Associate professor Sarah Wagner was named the Outstanding Young Animal Scientist in the teaching category. She was recognized for her achievements in developing the Large Animal minor in NDSU's Veterinary Technology Program. The Outstanding Young Animal Scientist Award recognizes scientists with 10 years or less of service in their professional careers.

"I am most grateful for this award, particularly as the award is based, in part, on evaluation by the students themselves," Wagner says. "It is wonderful to receive this recognition from my peers in the field of animal science. I hope I can continue to teach in a way that will benefit my students, NDSU, and the fields of animal science and veterinary technology."

Vonnahme joined the NDSU Animal Sciences Department faculty in 2004 and was named co-director of the Center for Nutrition and Pregnancy in 2009.

"Dr.
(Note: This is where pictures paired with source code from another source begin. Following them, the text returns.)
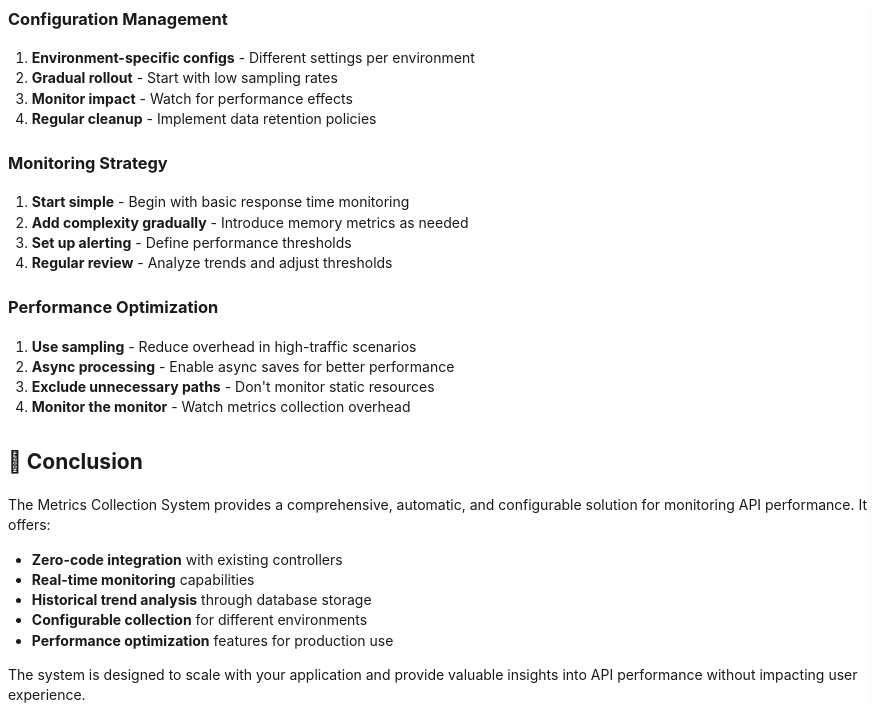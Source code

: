 ### **Configuration Management**
1. **Environment-specific configs** - Different settings per environment
2. **Gradual rollout** - Start with low sampling rates
3. **Monitor impact** - Watch for performance effects
4. **Regular cleanup** - Implement data retention policies

### **Monitoring Strategy**
1. **Start simple** - Begin with basic response time monitoring
2. **Add complexity gradually** - Introduce memory metrics as needed
3. **Set up alerting** - Define performance thresholds
4. **Regular review** - Analyze trends and adjust thresholds

### **Performance Optimization**
1. **Use sampling** - Reduce overhead in high-traffic scenarios
2. **Async processing** - Enable async saves for better performance
3. **Exclude unnecessary paths** - Don't monitor static resources
4. **Monitor the monitor** - Watch metrics collection overhead

## 🎯 **Conclusion**

The Metrics Collection System provides a comprehensive, automatic, and configurable solution for monitoring API performance. It offers:

- **Zero-code integration** with existing controllers
- **Real-time monitoring** capabilities
- **Historical trend analysis** through database storage
- **Configurable collection** for different environments
- **Performance optimization** features for production use

The system is designed to scale with your application and provide valuable insights into API performance without impacting user experience.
Vonnahme has established a well-recognized research program in her short time at NDSU," says Greg Lardy, Animal Sciences Department head. "She will continue to be a leader in the area of interactions that occur between the mother and the developing fetus."

Wagner also joined the Animal Sciences Department in 2004.

"Dr. Wagner is an outstanding teacher," Lardy says. "Her efforts to develop a Large Animal minor in our Veterinary Technology major are paying dividends for students and veterinary practices around the country."

Also during the meeting in Des Moines, Bryan Neville, an NDSU graduate, and Allison Meyer an NDSU doctoral student, received the Animal Science Young Scholar Award. It recognizes students who recently completed or are in the process of completing their Ph.D. program.

Neville graduated in December and recently joined NDSU's Central Grasslands Research Extension Center near Streeter as its animal scientist. Meyer will complete her Ph.D. this summer and join the faculty at the University of Wyoming.

They were invited to give a 30-minute presentation during the ASAS/ADSA meeting on the research they conducted as part of their Ph.D. program.